Ikechukwu Uchendu - Google DeepMind & Harvard University
Jason Jabbour - Harvard University
Korneel Van den Berghe - Delft University of Technology
Joel Runevic - Harvard University
Matthew Stewart - Harvard University
Jeffrey Ma - Harvard University
Srivatsan Krishnan - Harvard University
Izzeddin Gur - Google DeepMind
Austin Huang - Google DeepMind
Colton Bishop - Google DeepMind
Paige Bailey - Google DeepMind
Wenjie Jiang - Google DeepMind
Ebrahim M. Songhori - Google DeepMind
Sergio Guadarrama - Google DeepMind
Jie Tan - Google DeepMind
Jordan K. Terry - Farama Foundation
Aleksandra Faust - Google DeepMind
Vijay Janapa Reddi - Google DeepMind & Harvard University

Project Overview

Autonomous agents observe their environment, make decisions, and perform tasks with minimal human interference. While these agents have been successfully evaluated across a wide range of application domains, developing algorithms for autonomous agents that can be deployed in real-world scenarios presents significant challenges.

These challenges include dealing with high-dimensional state and action spaces, partial observability, non-stationarity, sparse rewards, and the need for safety constraints.
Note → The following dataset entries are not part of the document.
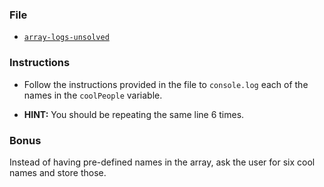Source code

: ### File

- [`array-logs-unsolved`](Unsolved/array-logs-unsolved.html)

### Instructions

- Follow the instructions provided in the file to `console.log` each of the names in the `coolPeople` variable.

- **HINT:** You should be repeating the same line 6 times.

### Bonus

Instead of having pre-defined names in the array, ask the user for six cool names and store those.
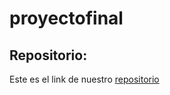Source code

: # proyectofinal

<h2>Repositorio:</h2>

Este es el link de nuestro [repositorio](https://github.com/lauralardies/proyectofinal)
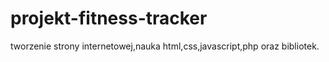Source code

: # projekt-fitness-tracker
tworzenie strony internetowej,nauka html,css,javascript,php oraz bibliotek.
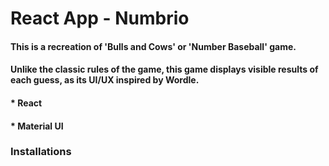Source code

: # React App  - Numbrio 
#### This is a recreation of 'Bulls and Cows' or 'Number Baseball' game. 
#### Unlike the classic rules of the game, this game displays visible results of each guess, as its UI/UX inspired by Wordle.

#### * React
#### * Material UI
### Installations


### 
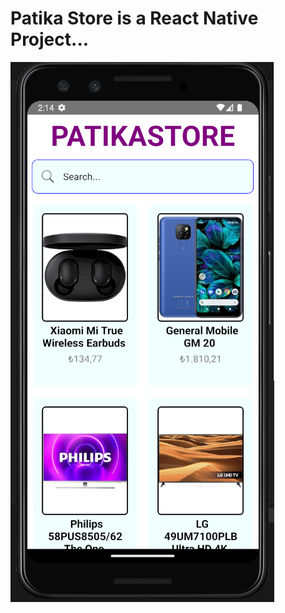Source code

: # Patika Store is a React Native Project...

![Main Screen](https://raw.githubusercontent.com/ferhatseker180/PatikaStoreReactNative/main/PatikaStore.PNG)
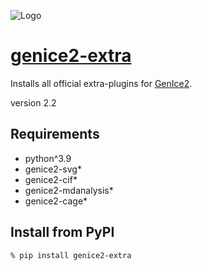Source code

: ![Logo](https://raw.githubusercontent.com/vitroid/GenIce/develop/logo/genice-v0.png)

# [genice2-extra](https://github.com/vitroid/genice2-extra)

Installs all official extra-plugins for [GenIce2](https://github.com/vitroid/GenIce).

version 2.2

## Requirements

* python^3.9
* genice2-svg*
* genice2-cif*
* genice2-mdanalysis*
* genice2-cage*


## Install from PyPI

    % pip install genice2-extra

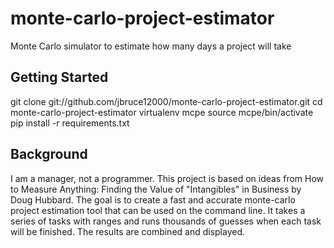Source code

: monte-carlo-project-estimator
=============================
Monte Carlo simulator to estimate how many days a project will take

Getting Started
---------------
git clone git://github.com/jbruce12000/monte-carlo-project-estimator.git
cd monte-carlo-project-estimator
virtualenv mcpe
source mcpe/bin/activate
pip install -r requirements.txt

Background
----------
I am a manager, not a programmer.  This project is based on ideas from
How to Measure Anything: Finding the Value of "Intangibles" in Business by Doug Hubbard.  The goal is to create a fast and accurate monte-carlo project estimation tool that can be used on the command line.  It takes a series of tasks with ranges and runs thousands of guesses when each task will be finished.  The results are combined and displayed.
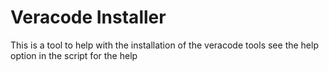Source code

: # Veracode Installer #
This is a tool to help with the installation of the veracode tools
see the help option in the script for the help
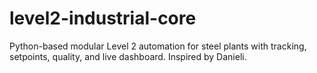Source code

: # level2-industrial-core
Python-based modular Level 2 automation for steel plants with tracking, setpoints, quality, and live dashboard. Inspired by Danieli.

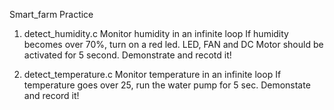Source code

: Smart_farm Practice

1. detect_humidity.c
Monitor humidity in an infinite loop
If humidity becomes over 70%, turn on a red led.
LED, FAN and DC Motor should be activated for 5 second.
Demonstrate and recotd it!

2. detect_temperature.c
Monitor temperature in an infinite loop
If temperature goes over 25, run the water pump for 5 sec.
Demonstate and record it!


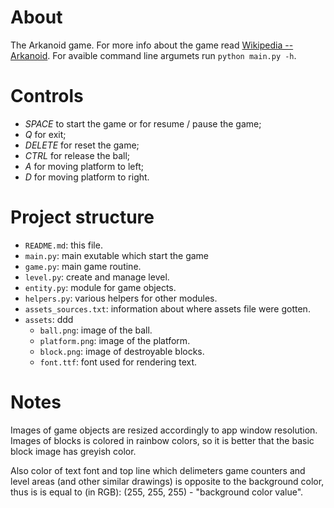 # About
The Arkanoid game. For more info about the game read 
[Wikipedia -- Arkanoid](https://en.wikipedia.org/wiki/Arkanoid).
For avaible command line argumets run `python main.py -h`.

# Controls
- *SPACE* to start the game or for resume / pause the game;
- *Q* for exit;
- *DELETE* for reset the game;
- *CTRL* for release the ball;
- *A* for moving platform to left;
- *D* for moving platform to right.

# Project structure
- `README.md`: this file.
- `main.py`: main exutable which start the game
- `game.py`: main game routine.
- `level.py`: create and manage level.
- `entity.py`: module for game objects.
- `helpers.py`: various helpers for other modules.
- `assets_sources.txt`: information about where assets file were gotten.
- `assets`: ddd
    + `ball.png`: image of the ball.
    + `platform.png`: image of the platform.
    + `block.png`: image of destroyable blocks.
    + `font.ttf`: font used for rendering text.

# Notes
Images of game objects are resized accordingly to app window resolution. Images
of blocks is colored in rainbow colors, so it is better that the basic block 
image has greyish color.

Also color of text font and top line which delimeters game counters and level
areas (and other similar drawings) is opposite to the background color, thus is
is equal to (in RGB): (255, 255, 255) - "background color value".
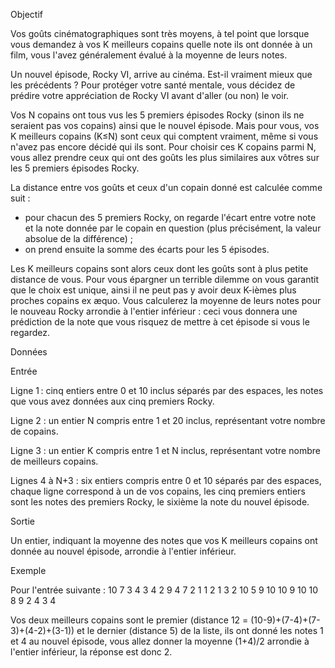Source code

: Objectif

Vos goûts cinématographiques sont très moyens, à tel point que lorsque vous demandez à vos K meilleurs copains quelle note ils ont donnée à un film, vous l'avez généralement évalué à la moyenne de leurs notes.

Un nouvel épisode, Rocky VI, arrive au cinéma. Est-il vraiment mieux que les précédents ?
Pour protéger votre santé mentale, vous décidez de prédire votre appréciation de Rocky VI avant d'aller (ou non) le voir.

Vos N copains ont tous vus les 5 premiers épisodes Rocky (sinon ils ne seraient pas vos copains) ainsi que le nouvel épisode.
Mais pour vous, vos K meilleurs copains (K≤N) sont ceux qui comptent vraiment, même si vous n'avez pas encore décidé qui ils sont.
Pour choisir ces K copains parmi N, vous allez prendre ceux qui ont des goûts les plus similaires aux vôtres sur les 5 premiers épisodes Rocky.

La distance entre vos goûts et ceux d'un copain donné est calculée comme suit :
- pour chacun des 5 premiers Rocky, on regarde l'écart entre votre note et la note donnée par le copain en question (plus précisément, la valeur absolue de la différence) ;
- on prend ensuite la somme des écarts pour les 5 épisodes.


Les K meilleurs copains sont alors ceux dont les goûts sont à plus petite distance de vous. Pour vous épargner un terrible dilemme on vous garantit que le choix est unique, ainsi il ne peut pas y avoir deux K-ièmes plus proches copains ex æquo. Vous calculerez la moyenne de leurs notes pour le nouveau Rocky arrondie à l'entier inférieur : ceci vous donnera une prédiction de la note que vous risquez de mettre à cet épisode si vous le regardez.

Données

Entrée

Ligne 1 : cinq entiers entre 0 et 10 inclus séparés par des espaces, les notes que vous avez données aux cinq premiers Rocky. 

Ligne 2 : un entier N compris entre 1 et 20 inclus, représentant votre nombre de copains. 

Ligne 3 : un entier K compris entre 1 et N inclus, représentant votre nombre de meilleurs copains. 

Lignes 4 à N+3 : six entiers compris entre 0 et 10 séparés par des espaces, chaque ligne correspond à un de vos copains, les cinq premiers entiers sont les notes des premiers Rocky, le sixième la note du nouvel épisode.

Sortie

Un entier, indiquant la moyenne des notes que vos K meilleurs copains ont donnée au nouvel épisode, arrondie à l'entier inférieur.

Exemple

Pour l'entrée suivante : 
10 7 3 4 3
4
2
9 4 7 2 1 1
2 1 3 2 10 5
9 10 10 9 10 10
8 9 2 4 3 4


Vos deux meilleurs copains sont le premier (distance 12 = (10-9)+(7-4)+(7-3)+(4-2)+(3-1)) et le dernier (distance 5) de la liste, ils ont donné les notes 1 et 4 au nouvel épisode, vous allez donner la moyenne (1+4)/2 arrondie à l'entier inférieur, la réponse est donc 2.
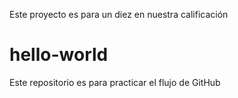 Este proyecto es para un diez en nuestra calificación
# hello-world
Este repositorio es para practicar el flujo de GitHub
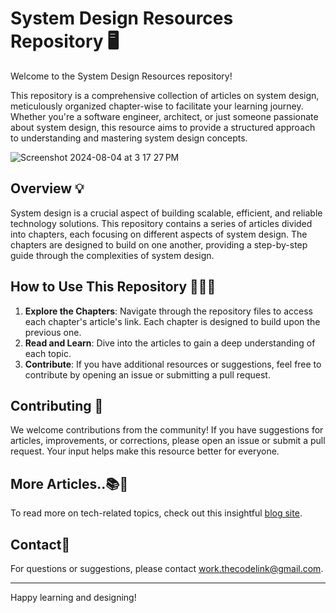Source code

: # System Design Resources Repository 🖥️

Welcome to the System Design Resources repository! 

This repository is a comprehensive collection of articles on system design, meticulously organized chapter-wise to facilitate your learning journey. Whether you're a software engineer, architect, or just someone passionate about system design, this resource aims to provide a structured approach to understanding and mastering system design concepts.

![Screenshot 2024-08-04 at 3 17 27 PM](https://github.com/user-attachments/assets/07ef128e-1bea-493e-a181-334fe5c10a0c)


## Overview 💡

System design is a crucial aspect of building scalable, efficient, and reliable technology solutions. This repository contains a series of articles divided into chapters, each focusing on different aspects of system design. The chapters are designed to build on one another, providing a step-by-step guide through the complexities of system design.


## How to Use This Repository 👩🏻‍🏫

1. **Explore the Chapters**: Navigate through the repository files to access each chapter's article's link. Each chapter is designed to build upon the previous one.
2. **Read and Learn**: Dive into the articles to gain a deep understanding of each topic.
3. **Contribute**: If you have additional resources or suggestions, feel free to contribute by opening an issue or submitting a pull request.


## Contributing 👥

We welcome contributions from the community! If you have suggestions for articles, improvements, or corrections, please open an issue or submit a pull request. Your input helps make this resource better for everyone.

## More Articles..📚📖

To read more on tech-related topics, check out this insightful [blog site](https://blog-eta-seven-55.vercel.app). 

## Contact📨

For questions or suggestions, please contact [work.thecodelink@gmail.com](mailto:work.thecodelink@gmail.com).

---

Happy learning and designing!

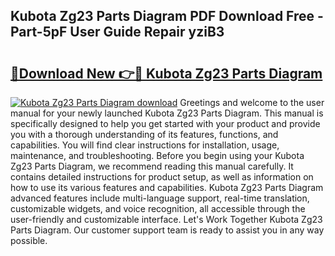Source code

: ## Kubota Zg23 Parts Diagram PDF Download Free - Part-5pF User Guide Repair yziB3

# <h2><a href="http://dfqn39.blite.top/?on=Kubota+Zg23+Parts+Diagram">🔗Download New 👉🔴 Kubota Zg23 Parts Diagram</a></h2>

[![Kubota Zg23 Parts Diagram download](https://i.imgur.com/lujVjoI.png)](http://dfqn39.blite.top/?on=Kubota+Zg23+Parts+Diagram)
Greetings and welcome to the user manual for your newly launched Kubota Zg23 Parts Diagram. This manual is specifically designed to help you get started with your product and provide you with a thorough understanding of its features, functions, and capabilities. You will find clear instructions for installation, usage, maintenance, and troubleshooting. Before you begin using your Kubota Zg23 Parts Diagram, we recommend reading this manual carefully. It contains detailed instructions for product setup, as well as information on how to use its various features and capabilities. Kubota Zg23 Parts Diagram advanced features include multi-language support, real-time translation, customizable widgets, and voice recognition, all accessible through the user-friendly and customizable interface. Let's Work Together Kubota Zg23 Parts Diagram. Our customer support team is ready to assist you in any way possible.
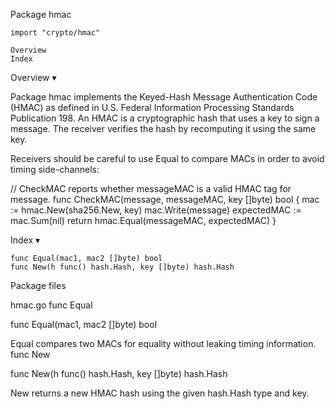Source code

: 
 Package hmac

    import "crypto/hmac"

    Overview
    Index

Overview ▾

Package hmac implements the Keyed-Hash Message Authentication Code (HMAC) as defined in U.S. Federal Information Processing Standards Publication 198. An HMAC is a cryptographic hash that uses a key to sign a message. The receiver verifies the hash by recomputing it using the same key.

Receivers should be careful to use Equal to compare MACs in order to avoid timing side-channels:

// CheckMAC reports whether messageMAC is a valid HMAC tag for message.
func CheckMAC(message, messageMAC, key []byte) bool {
	mac := hmac.New(sha256.New, key)
	mac.Write(message)
	expectedMAC := mac.Sum(nil)
	return hmac.Equal(messageMAC, expectedMAC)
}

Index ▾

    func Equal(mac1, mac2 []byte) bool
    func New(h func() hash.Hash, key []byte) hash.Hash

Package files

hmac.go
func Equal

func Equal(mac1, mac2 []byte) bool

Equal compares two MACs for equality without leaking timing information.
func New

func New(h func() hash.Hash, key []byte) hash.Hash

New returns a new HMAC hash using the given hash.Hash type and key.
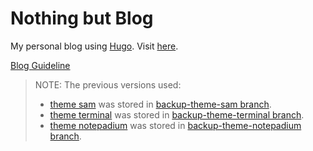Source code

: # Nothing but Blog

My personal blog using [Hugo](https://gohugo.io/). Visit [here](https://ntk148v.github.io/blog).

[Blog Guideline](https://ntk148v.github.io/blog/posts/blog-guideline/)

> NOTE: The previous versions used:
>
> - [theme sam](./themes/sam/) was stored in [backup-theme-sam branch](https://github.com/ntk148v/blog/tree/backup-theme-sam).
> - [theme terminal](https://github.com/ntk148v/hugo-theme-terminal) was stored in [backup-theme-terminal branch](https://github.com/ntk148v/blog/tree/backup-theme-terminal).
> - [theme notepadium](https://github.com/cntrump/hugo-notepadium) was stored in [backup-theme-notepadium branch](https://github.com/ntk148v/blog/tree/backup-theme-notepadium).
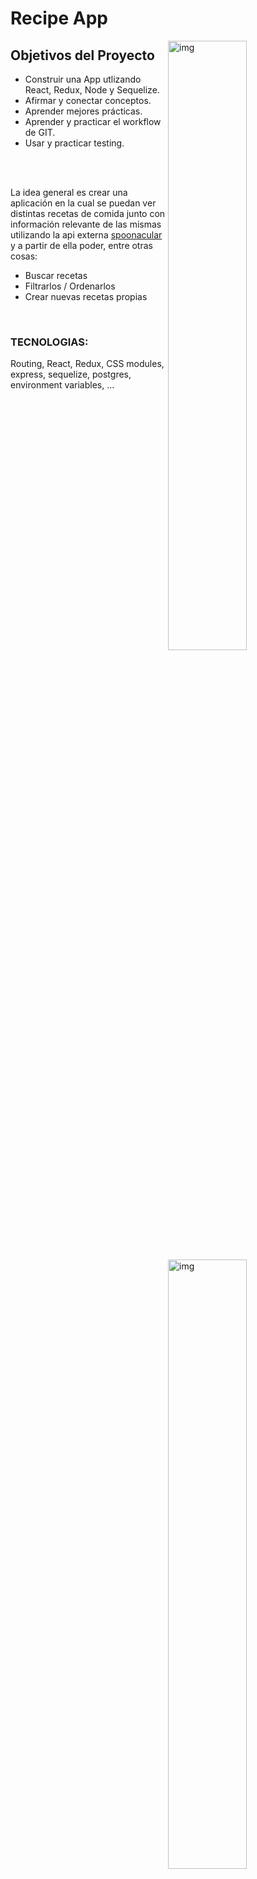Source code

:# Recipe App

<img src="https://i.ibb.co/8MpDNLv/Landing-Page.png" align="right" alt="img" width="50%" height="auto" border="0">



## Objetivos del Proyecto

- Construir una App utlizando React, Redux, Node y Sequelize.
- Afirmar y conectar conceptos.
- Aprender mejores prácticas.
- Aprender y practicar el workflow de GIT.
- Usar y practicar testing.

<br/>
<br/>



<img src="https://i.ibb.co/sPGr2tP/Recipe-Search.png" align="right" alt="img" width="50%" height="auto" border="0">

La idea general es crear una aplicación en la cual se puedan ver distintas recetas de comida junto con información relevante de las mismas utilizando la api externa [spoonacular](https://spoonacular.com/food-api) y a partir de ella poder, entre otras cosas:


- Buscar recetas
- Filtrarlos / Ordenarlos
- Crear nuevas recetas propias


<br/>

### TECNOLOGIAS: 

Routing, React, Redux, CSS modules, express, sequelize, postgres, environment variables, ...






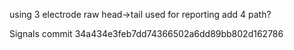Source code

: using 3 electrode raw head->tail used for reporting
add 4 path?


Signals commit 34a434e3feb7dd74366502a6dd89bb802d162786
Furthermore, real-world environments often have multiple objectives, require sample efficiency, and necessitate robust and explainable decision-making.

Key Contributions

A2Perf introduces several key innovations in benchmarking autonomous agents:

Unified Evaluation Framework: Combines critical metrics spanning data cost, system resources, reliability, and generalization
Real-World Domains: Three challenging domains with demonstrated real-world applicability
Novel Data Cost Metric: Enables fair comparisons between different learning paradigms
Open-Source Implementation: Extensible framework that facilitates reproducible evaluation

Three Real-World Domains

A2Perf incorporates three challenging domains that closely mirror scenarios demonstrated in the real world:

Figure 1: The three domains included in A2Perf: computer chip floorplanning for optimizing integrated circuit layouts, web navigation for automated form filling and website interaction, and quadruped locomotion for robotic control.

1. Computer Chip Floorplanning

This domain was used to help create an iteration of Google's Tensor Processing Unit, where the agent optimizes the layout of chip components. The computer chip-floorplanning domain exhibits a small Sim2Real gap, making it highly relevant for real-world applications in semiconductor design.

2. Web Navigation

Agents autonomously navigate and interact with websites in a Google Chrome browser, making it identical to real-world web navigation. This domain includes form-filling and website interaction tasks that are commonly performed in industrial and consumer contexts.

3. Quadruped Locomotion

This domain has demonstrated successful transfer of learned walking gaits to the Unitree Laikago robot. The quadruped locomotion domain represents a critical application area for autonomous robotics with clear real-world implications.

Comprehensive Metrics Framework

A2Perf provides an open-source benchmarking suite that evaluates agents across four key metric categories:

1. Data Cost

Quantifies the effort required to gather training data for imitation learning, enabling fair comparisons between different learning paradigms (e.g., imitation learning vs reinforcement learning).

2. Application Performance

Relates to the quality of the agent's task-specific execution and its ability to generalize to tasks that it was not explicitly trained to perform.

3. System Resource Efficiency

Focuses on the hardware resources used during training and inference, including compute requirements, wall-clock time, and memory usage.

4. Reliability

Denotes the consistency of an agent's performance over training and inference, which is crucial for real-world deployment scenarios.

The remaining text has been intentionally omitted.